When all actions in the current plan have been executed, this does not automatically mean the agent should stop. Plan exhaustion triggers replanning via the existing MPC mechanism:

  1. The planner receives the full execution context (all completed actions + results)
  2. The planner decides: is the goal satisfied, or does more work need to be done?
  3. If more work: new actions are appended to the existing plan (preserving history)
  4. If goal satisfied: the agent completes (or transitions to IDLE in continuous mode)

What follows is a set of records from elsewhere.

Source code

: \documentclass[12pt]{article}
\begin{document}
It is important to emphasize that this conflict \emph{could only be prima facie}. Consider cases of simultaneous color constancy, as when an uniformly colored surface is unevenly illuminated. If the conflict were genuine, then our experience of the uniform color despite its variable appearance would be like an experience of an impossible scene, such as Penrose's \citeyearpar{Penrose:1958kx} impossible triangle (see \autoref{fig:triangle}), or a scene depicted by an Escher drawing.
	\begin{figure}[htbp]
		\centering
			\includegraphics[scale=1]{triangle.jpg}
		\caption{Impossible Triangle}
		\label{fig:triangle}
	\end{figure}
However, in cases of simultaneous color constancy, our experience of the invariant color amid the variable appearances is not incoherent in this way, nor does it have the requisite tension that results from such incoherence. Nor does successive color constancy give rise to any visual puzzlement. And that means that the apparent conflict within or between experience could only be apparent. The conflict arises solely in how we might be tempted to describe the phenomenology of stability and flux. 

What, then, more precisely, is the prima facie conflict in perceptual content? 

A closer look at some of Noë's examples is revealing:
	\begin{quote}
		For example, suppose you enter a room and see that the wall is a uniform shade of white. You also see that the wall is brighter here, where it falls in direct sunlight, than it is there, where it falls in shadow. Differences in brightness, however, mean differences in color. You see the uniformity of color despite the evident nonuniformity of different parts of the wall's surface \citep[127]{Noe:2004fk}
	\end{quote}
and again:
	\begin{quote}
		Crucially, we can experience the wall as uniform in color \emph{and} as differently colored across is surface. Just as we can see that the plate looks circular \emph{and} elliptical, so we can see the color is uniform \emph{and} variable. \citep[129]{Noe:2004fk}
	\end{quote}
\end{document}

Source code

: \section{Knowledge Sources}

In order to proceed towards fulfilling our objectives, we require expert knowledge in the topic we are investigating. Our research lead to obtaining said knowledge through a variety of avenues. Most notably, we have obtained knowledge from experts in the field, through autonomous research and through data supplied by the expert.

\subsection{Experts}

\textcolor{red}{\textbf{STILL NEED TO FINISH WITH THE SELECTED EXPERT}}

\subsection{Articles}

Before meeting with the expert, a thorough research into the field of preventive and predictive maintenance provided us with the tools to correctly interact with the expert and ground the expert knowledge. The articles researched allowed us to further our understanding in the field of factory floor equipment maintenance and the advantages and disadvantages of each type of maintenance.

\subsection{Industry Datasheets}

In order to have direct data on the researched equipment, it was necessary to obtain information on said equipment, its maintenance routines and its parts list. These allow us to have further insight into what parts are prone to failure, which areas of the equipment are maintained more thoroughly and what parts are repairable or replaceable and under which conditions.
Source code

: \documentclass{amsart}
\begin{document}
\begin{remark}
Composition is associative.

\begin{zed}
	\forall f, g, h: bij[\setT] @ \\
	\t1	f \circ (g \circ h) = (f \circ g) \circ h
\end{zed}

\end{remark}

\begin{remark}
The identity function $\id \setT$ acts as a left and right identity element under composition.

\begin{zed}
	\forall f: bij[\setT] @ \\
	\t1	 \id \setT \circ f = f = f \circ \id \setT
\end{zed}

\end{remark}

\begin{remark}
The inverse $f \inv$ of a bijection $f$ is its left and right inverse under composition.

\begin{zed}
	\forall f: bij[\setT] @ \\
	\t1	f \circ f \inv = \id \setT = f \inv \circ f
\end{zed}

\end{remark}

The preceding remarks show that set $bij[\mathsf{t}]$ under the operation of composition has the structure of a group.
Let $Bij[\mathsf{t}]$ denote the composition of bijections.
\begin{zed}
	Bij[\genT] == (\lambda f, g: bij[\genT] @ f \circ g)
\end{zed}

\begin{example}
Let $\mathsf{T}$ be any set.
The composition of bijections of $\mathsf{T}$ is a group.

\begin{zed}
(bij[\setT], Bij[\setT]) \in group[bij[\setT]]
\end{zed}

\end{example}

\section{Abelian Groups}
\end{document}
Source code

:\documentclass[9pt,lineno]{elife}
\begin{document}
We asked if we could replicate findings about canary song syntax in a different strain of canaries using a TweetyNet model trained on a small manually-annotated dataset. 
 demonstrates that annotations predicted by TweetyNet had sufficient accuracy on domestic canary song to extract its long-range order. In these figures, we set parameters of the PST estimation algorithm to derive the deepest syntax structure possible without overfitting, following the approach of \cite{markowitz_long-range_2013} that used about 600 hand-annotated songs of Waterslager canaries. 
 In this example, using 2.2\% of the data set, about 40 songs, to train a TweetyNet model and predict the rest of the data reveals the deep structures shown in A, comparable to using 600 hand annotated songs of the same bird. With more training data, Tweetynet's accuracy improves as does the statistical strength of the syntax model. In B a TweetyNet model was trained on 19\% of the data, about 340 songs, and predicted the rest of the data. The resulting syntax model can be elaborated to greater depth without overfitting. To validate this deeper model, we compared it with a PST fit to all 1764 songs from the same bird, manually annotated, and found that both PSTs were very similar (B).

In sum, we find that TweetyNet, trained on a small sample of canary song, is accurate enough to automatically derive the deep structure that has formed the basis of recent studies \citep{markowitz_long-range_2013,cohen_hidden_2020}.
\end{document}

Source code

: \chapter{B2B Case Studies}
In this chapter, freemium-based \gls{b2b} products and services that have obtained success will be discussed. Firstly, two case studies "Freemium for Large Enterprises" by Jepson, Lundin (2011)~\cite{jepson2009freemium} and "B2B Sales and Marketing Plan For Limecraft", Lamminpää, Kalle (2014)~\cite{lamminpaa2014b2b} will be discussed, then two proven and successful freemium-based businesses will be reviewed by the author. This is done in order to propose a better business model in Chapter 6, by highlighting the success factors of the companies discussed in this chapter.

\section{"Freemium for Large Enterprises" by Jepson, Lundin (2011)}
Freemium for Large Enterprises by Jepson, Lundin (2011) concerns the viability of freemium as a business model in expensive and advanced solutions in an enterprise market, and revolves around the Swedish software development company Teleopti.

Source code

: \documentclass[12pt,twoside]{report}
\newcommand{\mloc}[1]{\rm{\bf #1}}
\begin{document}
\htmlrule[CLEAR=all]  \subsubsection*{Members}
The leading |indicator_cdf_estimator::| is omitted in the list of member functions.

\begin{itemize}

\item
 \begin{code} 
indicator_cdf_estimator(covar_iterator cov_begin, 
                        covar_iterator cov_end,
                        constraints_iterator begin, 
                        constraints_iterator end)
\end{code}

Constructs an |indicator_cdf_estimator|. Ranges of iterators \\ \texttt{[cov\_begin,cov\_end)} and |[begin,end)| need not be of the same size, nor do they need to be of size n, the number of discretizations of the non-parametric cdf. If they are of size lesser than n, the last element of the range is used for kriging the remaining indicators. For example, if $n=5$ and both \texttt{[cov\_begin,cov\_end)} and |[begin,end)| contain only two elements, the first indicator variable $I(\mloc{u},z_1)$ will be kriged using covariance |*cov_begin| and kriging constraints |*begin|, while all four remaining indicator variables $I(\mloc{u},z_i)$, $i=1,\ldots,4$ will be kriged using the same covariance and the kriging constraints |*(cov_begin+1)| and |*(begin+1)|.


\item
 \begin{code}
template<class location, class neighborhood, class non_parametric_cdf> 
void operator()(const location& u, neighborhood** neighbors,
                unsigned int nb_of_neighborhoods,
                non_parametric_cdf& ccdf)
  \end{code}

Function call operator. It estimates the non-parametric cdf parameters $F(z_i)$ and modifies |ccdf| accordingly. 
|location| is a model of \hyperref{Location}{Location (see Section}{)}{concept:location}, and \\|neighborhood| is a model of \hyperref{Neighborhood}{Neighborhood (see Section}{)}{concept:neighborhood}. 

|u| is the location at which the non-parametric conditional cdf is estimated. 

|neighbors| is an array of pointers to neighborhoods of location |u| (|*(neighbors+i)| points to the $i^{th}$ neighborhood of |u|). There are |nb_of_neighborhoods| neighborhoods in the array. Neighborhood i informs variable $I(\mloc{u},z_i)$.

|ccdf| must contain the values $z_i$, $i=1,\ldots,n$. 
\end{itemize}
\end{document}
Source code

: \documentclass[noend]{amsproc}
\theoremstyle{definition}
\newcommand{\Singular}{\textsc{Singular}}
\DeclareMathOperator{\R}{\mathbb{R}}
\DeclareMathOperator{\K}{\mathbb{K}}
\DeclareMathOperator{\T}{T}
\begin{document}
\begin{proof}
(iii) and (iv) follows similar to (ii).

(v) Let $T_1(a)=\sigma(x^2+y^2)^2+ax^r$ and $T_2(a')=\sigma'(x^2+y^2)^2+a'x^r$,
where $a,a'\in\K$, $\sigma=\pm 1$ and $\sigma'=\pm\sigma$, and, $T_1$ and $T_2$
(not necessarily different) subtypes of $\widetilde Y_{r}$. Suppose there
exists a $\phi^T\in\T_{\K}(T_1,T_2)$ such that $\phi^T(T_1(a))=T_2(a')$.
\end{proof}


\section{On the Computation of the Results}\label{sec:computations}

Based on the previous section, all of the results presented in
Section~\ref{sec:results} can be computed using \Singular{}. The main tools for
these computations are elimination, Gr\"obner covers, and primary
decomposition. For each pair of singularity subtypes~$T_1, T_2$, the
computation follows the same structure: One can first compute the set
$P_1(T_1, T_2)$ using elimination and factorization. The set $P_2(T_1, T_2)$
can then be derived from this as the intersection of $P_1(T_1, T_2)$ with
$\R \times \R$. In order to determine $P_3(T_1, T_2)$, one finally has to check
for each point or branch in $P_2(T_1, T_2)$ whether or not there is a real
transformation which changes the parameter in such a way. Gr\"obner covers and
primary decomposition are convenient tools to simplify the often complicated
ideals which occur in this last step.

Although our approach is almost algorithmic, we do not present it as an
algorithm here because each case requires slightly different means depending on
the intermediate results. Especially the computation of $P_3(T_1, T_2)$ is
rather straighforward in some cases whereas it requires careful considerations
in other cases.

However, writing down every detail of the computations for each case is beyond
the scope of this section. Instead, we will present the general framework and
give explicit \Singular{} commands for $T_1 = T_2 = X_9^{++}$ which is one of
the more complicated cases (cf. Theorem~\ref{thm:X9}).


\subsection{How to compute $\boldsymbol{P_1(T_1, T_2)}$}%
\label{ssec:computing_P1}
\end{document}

A configurable max_replan_cycles prevents infinite replanning loops.

Cache-Aware Planning Context

Every plan includes a CacheContext that the LLM planner reasons about:

class CacheContext(BaseModel):
    working_set: list[str]                    # Pages this plan needs
    working_set_priority: dict[str, float]    # page_id -> importance (0-1)
    estimated_access_pattern: dict[str, int]  # page_id -> expected access count
    access_sequence: list[str]                # Expected order of access
    page_graph_summary: dict[str, Any]        # Cluster info, relationships
    min_cache_size: int                       # Minimum for viable execution
    ideal_cache_size: int                     # For optimal performance
    shareable_pages: list[str]                # Safe for concurrent access
    exclusive_pages: list[str]                # Must not be evicted
    prefetch_pages: list[str]                 # Load before execution begins
    prefetch_priority: dict[str, float]       # Prefetch ordering

The planner uses this to:

  • Order actions to maximize cache locality (group accesses to the same pages)
  • Declare prefetch needs so the VCM can load pages before they are needed
  • Size the plan to fit available cache capacity
  • Preserve cache locality when revising plans mid-execution

Checkpointing

Long-running actions support checkpointing for fault tolerance:

  • The checkpoint policy saves state after expensive actions (page analysis, synthesis, agent spawning)
  • State includes the full plan with execution context, current action index, and accumulated results
  • On failure, the agent can resume from the last checkpoint rather than starting over
  • Checkpoint frequency is configurable per action type

What This Means in Practice

A concrete example of planning in action:

  1. Agent receives goal: "Understand the dependency injection patterns in this codebase"
  2. LLM creates initial plan: scan package structure, identify DI frameworks, trace injection points
  3. First action discovers the codebase uses a custom DI system (not a standard framework)
  4. LLM revises plan: shift from framework-specific analysis to tracing the custom DI implementation
  5. During tracing, the agent discovers the custom DI interacts with an ORM in unexpected ways
  6. LLM generates a sub-plan to analyze the ORM interaction, spawning child agents for the ORM modules
  7. Child agents report findings; the parent synthesizes across the full dependency chain
  8. Plan exhaustion triggers replanning; the LLM determines the goal is satisfied and completes

At no point did the framework prescribe the plan structure. The LLM adapted its strategy as it learned about the codebase. The MPC approach ensured that each planning decision was based on the most current information.